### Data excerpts
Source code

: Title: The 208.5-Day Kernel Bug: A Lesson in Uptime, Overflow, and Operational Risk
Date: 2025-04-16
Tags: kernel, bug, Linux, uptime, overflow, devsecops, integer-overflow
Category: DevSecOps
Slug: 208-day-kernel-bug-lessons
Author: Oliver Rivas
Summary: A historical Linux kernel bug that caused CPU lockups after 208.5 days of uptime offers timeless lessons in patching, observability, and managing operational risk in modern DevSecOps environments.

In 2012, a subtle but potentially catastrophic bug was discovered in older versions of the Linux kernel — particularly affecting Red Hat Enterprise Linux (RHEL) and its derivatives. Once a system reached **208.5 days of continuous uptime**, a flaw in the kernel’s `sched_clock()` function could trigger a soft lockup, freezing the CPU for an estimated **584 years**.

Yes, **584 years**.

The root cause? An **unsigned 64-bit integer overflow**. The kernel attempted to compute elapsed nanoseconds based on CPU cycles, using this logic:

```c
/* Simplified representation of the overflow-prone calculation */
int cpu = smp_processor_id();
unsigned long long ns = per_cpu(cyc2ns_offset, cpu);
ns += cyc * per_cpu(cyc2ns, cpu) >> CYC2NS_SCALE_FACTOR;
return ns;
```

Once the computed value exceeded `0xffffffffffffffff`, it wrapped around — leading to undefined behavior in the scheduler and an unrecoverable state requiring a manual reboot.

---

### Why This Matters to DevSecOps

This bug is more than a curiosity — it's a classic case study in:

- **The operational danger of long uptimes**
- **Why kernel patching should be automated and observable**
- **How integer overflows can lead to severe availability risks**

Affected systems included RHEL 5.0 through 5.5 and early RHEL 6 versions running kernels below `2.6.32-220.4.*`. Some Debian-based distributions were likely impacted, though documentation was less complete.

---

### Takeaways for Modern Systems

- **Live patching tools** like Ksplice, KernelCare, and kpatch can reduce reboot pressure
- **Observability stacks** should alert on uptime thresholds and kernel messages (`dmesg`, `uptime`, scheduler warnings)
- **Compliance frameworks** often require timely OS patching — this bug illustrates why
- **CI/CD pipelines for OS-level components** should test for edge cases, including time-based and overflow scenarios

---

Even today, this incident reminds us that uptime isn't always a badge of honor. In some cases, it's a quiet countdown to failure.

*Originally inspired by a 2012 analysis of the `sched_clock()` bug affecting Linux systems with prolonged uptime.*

### What you will do
Once you have read the records, output each one exactly as written.

### Written answer
Source code

: Title: The 208.5-Day Kernel Bug: A Lesson in Uptime, Overflow, and Operational Risk
Date: 2025-04-16
Tags: kernel, bug, Linux, uptime, overflow, devsecops, integer-overflow
Category: DevSecOps
Slug: 208-day-kernel-bug-lessons
Author: Oliver Rivas
Summary: A historical Linux kernel bug that caused CPU lockups after 208.5 days of uptime offers timeless lessons in patching, observability, and managing operational risk in modern DevSecOps environments.

In 2012, a subtle but potentially catastrophic bug was discovered in older versions of the Linux kernel — particularly affecting Red Hat Enterprise Linux (RHEL) and its derivatives. Once a system reached **208.5 days of continuous uptime**, a flaw in the kernel’s `sched_clock()` function could trigger a soft lockup, freezing the CPU for an estimated **584 years**.

Yes, **584 years**.

The root cause? An **unsigned 64-bit integer overflow**. The kernel attempted to compute elapsed nanoseconds based on CPU cycles, using this logic:

```c
/* Simplified representation of the overflow-prone calculation */
int cpu = smp_processor_id();
unsigned long long ns = per_cpu(cyc2ns_offset, cpu);
ns += cyc * per_cpu(cyc2ns, cpu) >> CYC2NS_SCALE_FACTOR;
return ns;
```

Once the computed value exceeded `0xffffffffffffffff`, it wrapped around — leading to undefined behavior in the scheduler and an unrecoverable state requiring a manual reboot.

---

### Why This Matters to DevSecOps

This bug is more than a curiosity — it's a classic case study in:

- **The operational danger of long uptimes**
- **Why kernel patching should be automated and observable**
- **How integer overflows can lead to severe availability risks**

Affected systems included RHEL 5.0 through 5.5 and early RHEL 6 versions running kernels below `2.6.32-220.4.*`. Some Debian-based distributions were likely impacted, though documentation was less complete.

---

### Takeaways for Modern Systems

- **Live patching tools** like Ksplice, KernelCare, and kpatch can reduce reboot pressure
- **Observability stacks** should alert on uptime thresholds and kernel messages (`dmesg`, `uptime`, scheduler warnings)
- **Compliance frameworks** often require timely OS patching — this bug illustrates why
- **CI/CD pipelines for OS-level components** should test for edge cases, including time-based and overflow scenarios

---

Even today, this incident reminds us that uptime isn't always a badge of honor. In some cases, it's a quiet countdown to failure.

*Originally inspired by a 2012 analysis of the `sched_clock()` bug affecting Linux systems with prolonged uptime.*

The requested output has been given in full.